** Activity **
Output each record verbatim, with pictures left out.

** Provided records **

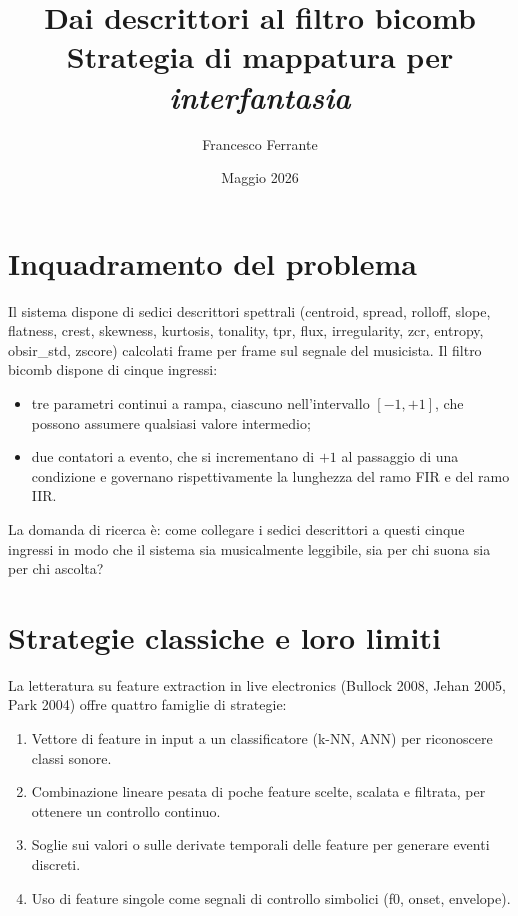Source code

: \documentclass[a4paper,11pt]{article}
\title{Dai descrittori al filtro bicomb\\[0.5em]
\large Strategia di mappatura per \emph{interfantasia}}
\author{Francesco Ferrante}
\date{Maggio 2026}
\begin{document}
\maketitle

\tableofcontents
\newpage

\section{Inquadramento del problema}

Il sistema dispone di sedici descrittori spettrali (centroid, spread,
rolloff, slope, flatness, crest, skewness, kurtosis, tonality, tpr, flux,
irregularity, zcr, entropy, obsir\_std, zscore) calcolati frame per frame
sul segnale del musicista. Il filtro bicomb dispone di cinque ingressi:

\begin{itemize}[nosep]
  \item tre parametri continui a rampa, ciascuno nell'intervallo
        $[-1, +1]$, che possono assumere qualsiasi valore intermedio;
  \item due contatori a evento, che si incrementano di $+1$ al passaggio
        di una condizione e governano rispettivamente la lunghezza del
        ramo FIR e del ramo IIR.
\end{itemize}

La domanda di ricerca è: come collegare i sedici descrittori a questi
cinque ingressi in modo che il sistema sia musicalmente leggibile, sia
per chi suona sia per chi ascolta?

\section{Strategie classiche e loro limiti}

La letteratura su feature extraction in live electronics (Bullock 2008,
Jehan 2005, Park 2004) offre quattro famiglie di strategie:

\begin{enumerate}
  \item Vettore di feature in input a un classificatore (k-NN, ANN)
        per riconoscere classi sonore.
  \item Combinazione lineare pesata di poche feature scelte, scalata e
        filtrata, per ottenere un controllo continuo.
  \item Soglie sui valori o sulle derivate temporali delle feature per
        generare eventi discreti.
  \item Uso di feature singole come segnali di controllo simbolici (f0,
        onset, envelope).
\end{enumerate}
\end{document}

** Output of the task **
Source code

: \documentclass[a4paper,11pt]{article}
\title{Dai descrittori al filtro bicomb\\[0.5em]
\large Strategia di mappatura per \emph{interfantasia}}
\author{Francesco Ferrante}
\date{Maggio 2026}
\begin{document}
\maketitle

\tableofcontents
\newpage

\section{Inquadramento del problema}

Il sistema dispone di sedici descrittori spettrali (centroid, spread,
rolloff, slope, flatness, crest, skewness, kurtosis, tonality, tpr, flux,
irregularity, zcr, entropy, obsir\_std, zscore) calcolati frame per frame
sul segnale del musicista. Il filtro bicomb dispone di cinque ingressi:

\begin{itemize}[nosep]
  \item tre parametri continui a rampa, ciascuno nell'intervallo
        $[-1, +1]$, che possono assumere qualsiasi valore intermedio;
  \item due contatori a evento, che si incrementano di $+1$ al passaggio
        di una condizione e governano rispettivamente la lunghezza del
        ramo FIR e del ramo IIR.
\end{itemize}

La domanda di ricerca è: come collegare i sedici descrittori a questi
cinque ingressi in modo che il sistema sia musicalmente leggibile, sia
per chi suona sia per chi ascolta?

\section{Strategie classiche e loro limiti}

La letteratura su feature extraction in live electronics (Bullock 2008,
Jehan 2005, Park 2004) offre quattro famiglie di strategie:

\begin{enumerate}
  \item Vettore di feature in input a un classificatore (k-NN, ANN)
        per riconoscere classi sonore.
  \item Combinazione lineare pesata di poche feature scelte, scalata e
        filtrata, per ottenere un controllo continuo.
  \item Soglie sui valori o sulle derivate temporali delle feature per
        generare eventi discreti.
  \item Uso di feature singole come segnali di controllo simbolici (f0,
        onset, envelope).
\end{enumerate}
\end{document}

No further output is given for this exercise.